As of the census of 2000, there were 654 people, 262 households, and 182 families residing in the town. The population density was 8.7 people per square mile (3.4/km^{2}). There were 506 housing units at an average density of 6.8 per square mile (2.6/km^{2}). The racial makeup of the town was 98.47% White, 0.15% African American, 0.31% Native American, 0.15% Asian, 0.31% Pacific Islander, and 0.61% from two or more races. Hispanic or Latino of any race were 0.76% of the population.

There were 262 households, out of which 34.7% had children under the age of 18 living with them, 51.5% were married couples living together, 10.7% had a female householder with no husband present, and 30.2% were non-families. 23.3% of all households were made up of individuals, and 7.3% had someone living alone who was 65 years of age or older. The average household size was 2.48 and the average family size was 2.85.

In the town, the population was spread out, with 26.5% under the age of 18, 6.1% from 18 to 24, 36.7% from 25 to 44, 22.8% from 45 to 64, and 8.0% who were 65 years of age or older. The median age was 37 years. For every 100 females, there were 100.6 males. For every 100 females age 18 and over, there were 102.1 males.
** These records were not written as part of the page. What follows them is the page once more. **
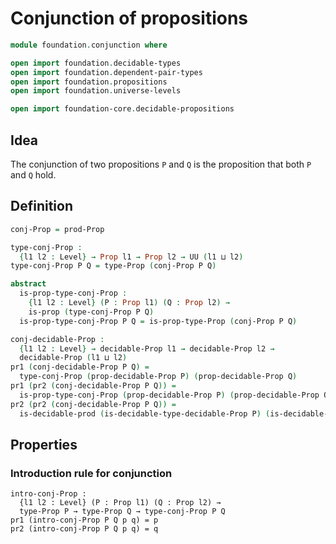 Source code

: #  Conjunction of propositions

```agda
module foundation.conjunction where

open import foundation.decidable-types
open import foundation.dependent-pair-types
open import foundation.propositions
open import foundation.universe-levels

open import foundation-core.decidable-propositions
```

## Idea

The conjunction of two propositions `P` and `Q` is the proposition that both `P` and `Q` hold.

## Definition

```agda
conj-Prop = prod-Prop

type-conj-Prop :
  {l1 l2 : Level} → Prop l1 → Prop l2 → UU (l1 ⊔ l2)
type-conj-Prop P Q = type-Prop (conj-Prop P Q)

abstract
  is-prop-type-conj-Prop :
    {l1 l2 : Level} (P : Prop l1) (Q : Prop l2) →
    is-prop (type-conj-Prop P Q)
  is-prop-type-conj-Prop P Q = is-prop-type-Prop (conj-Prop P Q)

conj-decidable-Prop :
  {l1 l2 : Level} → decidable-Prop l1 → decidable-Prop l2 →
  decidable-Prop (l1 ⊔ l2)
pr1 (conj-decidable-Prop P Q) =
  type-conj-Prop (prop-decidable-Prop P) (prop-decidable-Prop Q)
pr1 (pr2 (conj-decidable-Prop P Q)) =
  is-prop-type-conj-Prop (prop-decidable-Prop P) (prop-decidable-Prop Q)
pr2 (pr2 (conj-decidable-Prop P Q)) =
  is-decidable-prod (is-decidable-type-decidable-Prop P) (is-decidable-type-decidable-Prop Q)
```

## Properties

### Introduction rule for conjunction

```
intro-conj-Prop :
  {l1 l2 : Level} (P : Prop l1) (Q : Prop l2) →
  type-Prop P → type-Prop Q → type-conj-Prop P Q
pr1 (intro-conj-Prop P Q p q) = p
pr2 (intro-conj-Prop P Q p q) = q
```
The median income for a household in the town was $36,635, and the median income for a family was $39,250. Males had a median income of $29,821 versus $20,250 for females. The per capita income for the town was $20,690. About 10.8% of families and 15.7% of the population were below the poverty line, including 23.9% of those under age 18 and 4.3% of those age 65 or over.

Historical population
| Census | Pop. | Note | %± |
| 1840 | 406 |  | — |
| 1850 | 455 |  | 12.1% |
| 1860 | 430 |  | −5.5% |
| 1870 | 339 |  | −21.2% |
| 1880 | 361 |  | 6.5% |
| 1890 | 377 |  | 4.4% |
| 1900 | 210 |  | −44.3% |
| 1910 | 289 |  | 37.6% |
| 1920 | 170 |  | −41.2% |
| 1930 | 96 |  | −43.5% |
| 1940 | 131 |  | 36.5% |
| 1950 | 154 |  | 17.6% |
| 1960 | 146 |  | −5.2% |
| 1970 | 259 |  | 77.4% |
| 1980 | 383 |  | 47.9% |
| 1990 | 536 |  | 39.9% |
| 2000 | 654 |  | 22.0% |
| 2010 | 735 |  | 12.4% |
| 2020 | 759 |  | 3.3% |
| 2024 (est.) | 784 |  | 3.3% |
U.S. Decennial Census

== Transportation ==

Three New Hampshire State Routes cross Albany:

- NH 16 is the main route through the town's main village, and is known locally as the Chocorua Mountain Highway. It crosses the southeast corner of town, entering from Tamworth in the south, crossing briefly into Madison, reentering Albany again along a short concurrency with NH 113, and then leaving to the east into Conway.
- NH 112, the Kancamagus Highway, is a popular scenic drive that connects Waterville Valley in the west to Conway in the east. It closely follows the Swift River from Kancamagus Pass.
- NH 113 enters the town from Madison in the south, and immediately after crossing the town border, begins a concurrency with NH 16, before leaving into Conway in the east.